### Instructions for the task
Lines of the data that contain the word "hero" are the ones to copy.

Provided data START

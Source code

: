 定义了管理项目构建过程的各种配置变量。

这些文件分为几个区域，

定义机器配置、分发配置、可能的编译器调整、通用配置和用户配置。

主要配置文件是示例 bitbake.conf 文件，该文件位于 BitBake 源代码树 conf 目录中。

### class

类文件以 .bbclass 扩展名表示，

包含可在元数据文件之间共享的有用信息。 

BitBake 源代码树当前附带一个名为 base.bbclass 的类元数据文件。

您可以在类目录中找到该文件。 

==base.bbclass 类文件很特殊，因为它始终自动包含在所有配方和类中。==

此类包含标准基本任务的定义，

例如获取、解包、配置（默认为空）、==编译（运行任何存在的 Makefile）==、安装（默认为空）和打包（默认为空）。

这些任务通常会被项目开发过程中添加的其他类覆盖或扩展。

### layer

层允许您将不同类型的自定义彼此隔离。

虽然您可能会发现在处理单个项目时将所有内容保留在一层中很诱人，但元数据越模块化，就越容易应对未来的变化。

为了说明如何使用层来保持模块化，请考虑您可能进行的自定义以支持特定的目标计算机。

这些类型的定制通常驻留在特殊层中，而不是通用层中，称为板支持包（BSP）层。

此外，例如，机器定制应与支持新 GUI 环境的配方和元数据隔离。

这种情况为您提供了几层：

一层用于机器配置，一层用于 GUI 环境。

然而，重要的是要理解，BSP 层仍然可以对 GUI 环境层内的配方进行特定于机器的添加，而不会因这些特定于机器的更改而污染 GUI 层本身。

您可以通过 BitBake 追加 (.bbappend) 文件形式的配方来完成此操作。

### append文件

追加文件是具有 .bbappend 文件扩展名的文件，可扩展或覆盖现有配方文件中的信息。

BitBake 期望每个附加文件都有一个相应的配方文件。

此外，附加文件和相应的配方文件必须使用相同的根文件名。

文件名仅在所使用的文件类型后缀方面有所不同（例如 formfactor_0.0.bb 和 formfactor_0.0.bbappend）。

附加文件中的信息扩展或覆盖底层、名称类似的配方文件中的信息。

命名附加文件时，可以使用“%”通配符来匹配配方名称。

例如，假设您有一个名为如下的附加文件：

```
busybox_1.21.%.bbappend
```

Provided data END
Provided data START

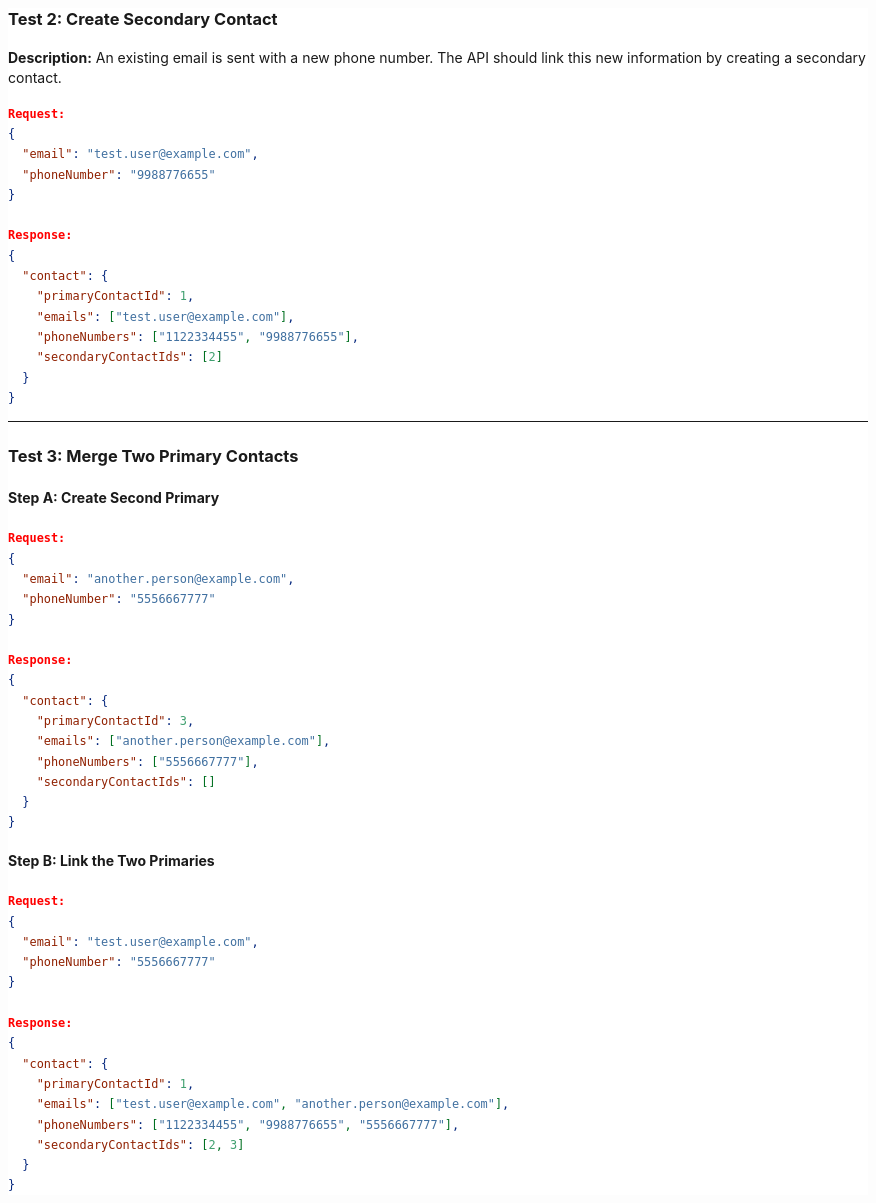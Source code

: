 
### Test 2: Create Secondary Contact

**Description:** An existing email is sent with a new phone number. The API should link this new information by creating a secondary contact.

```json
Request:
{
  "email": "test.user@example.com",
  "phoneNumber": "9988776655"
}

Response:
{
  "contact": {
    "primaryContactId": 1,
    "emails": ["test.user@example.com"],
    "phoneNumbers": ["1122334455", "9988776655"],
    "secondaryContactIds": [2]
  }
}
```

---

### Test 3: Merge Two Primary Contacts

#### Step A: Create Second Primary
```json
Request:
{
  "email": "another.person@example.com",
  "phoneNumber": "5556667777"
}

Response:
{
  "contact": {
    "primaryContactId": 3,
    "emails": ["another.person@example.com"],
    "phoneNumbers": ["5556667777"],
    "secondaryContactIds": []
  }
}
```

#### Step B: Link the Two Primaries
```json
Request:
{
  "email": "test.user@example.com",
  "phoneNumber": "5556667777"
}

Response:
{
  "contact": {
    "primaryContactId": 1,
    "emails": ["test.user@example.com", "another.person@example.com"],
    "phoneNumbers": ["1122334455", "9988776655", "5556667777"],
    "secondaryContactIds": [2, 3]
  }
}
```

Provided data END
Provided data START

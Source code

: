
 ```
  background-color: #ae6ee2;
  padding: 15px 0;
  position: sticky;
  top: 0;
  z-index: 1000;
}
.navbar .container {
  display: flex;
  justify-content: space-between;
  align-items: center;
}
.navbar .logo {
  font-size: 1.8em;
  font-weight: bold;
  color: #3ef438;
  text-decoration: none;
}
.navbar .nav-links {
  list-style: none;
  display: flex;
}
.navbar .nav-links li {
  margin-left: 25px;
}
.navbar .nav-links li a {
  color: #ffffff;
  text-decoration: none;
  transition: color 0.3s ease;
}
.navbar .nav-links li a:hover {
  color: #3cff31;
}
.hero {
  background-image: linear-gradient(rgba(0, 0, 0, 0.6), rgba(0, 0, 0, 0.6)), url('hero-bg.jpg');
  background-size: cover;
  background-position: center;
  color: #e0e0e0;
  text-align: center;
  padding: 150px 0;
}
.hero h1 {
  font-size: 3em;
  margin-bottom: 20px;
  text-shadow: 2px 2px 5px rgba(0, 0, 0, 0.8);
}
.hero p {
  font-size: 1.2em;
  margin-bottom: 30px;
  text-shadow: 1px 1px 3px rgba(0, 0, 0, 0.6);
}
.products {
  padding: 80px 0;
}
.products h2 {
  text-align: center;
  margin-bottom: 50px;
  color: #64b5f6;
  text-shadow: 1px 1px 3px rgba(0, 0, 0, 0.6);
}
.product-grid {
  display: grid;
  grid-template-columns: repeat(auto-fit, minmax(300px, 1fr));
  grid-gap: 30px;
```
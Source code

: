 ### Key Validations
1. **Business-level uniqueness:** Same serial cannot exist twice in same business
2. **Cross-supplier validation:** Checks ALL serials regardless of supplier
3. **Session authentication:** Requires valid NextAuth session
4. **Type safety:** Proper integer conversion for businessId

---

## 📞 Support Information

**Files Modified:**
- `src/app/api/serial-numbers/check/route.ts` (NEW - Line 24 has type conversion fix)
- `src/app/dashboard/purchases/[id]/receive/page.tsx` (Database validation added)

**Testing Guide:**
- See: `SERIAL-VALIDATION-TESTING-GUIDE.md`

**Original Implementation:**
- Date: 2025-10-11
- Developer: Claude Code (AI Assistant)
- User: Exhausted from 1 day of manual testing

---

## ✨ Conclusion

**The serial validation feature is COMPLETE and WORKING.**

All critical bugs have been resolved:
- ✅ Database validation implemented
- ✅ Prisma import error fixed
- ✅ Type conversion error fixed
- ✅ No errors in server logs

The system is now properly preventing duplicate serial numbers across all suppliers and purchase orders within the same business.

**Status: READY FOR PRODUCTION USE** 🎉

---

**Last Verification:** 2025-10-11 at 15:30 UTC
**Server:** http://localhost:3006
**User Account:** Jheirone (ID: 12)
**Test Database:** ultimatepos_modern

Provided data END

### Task result
.hero {
  background-image: linear-gradient(rgba(0, 0, 0, 0.6), rgba(0, 0, 0, 0.6)), url('hero-bg.jpg');
.hero h1 {
.hero p {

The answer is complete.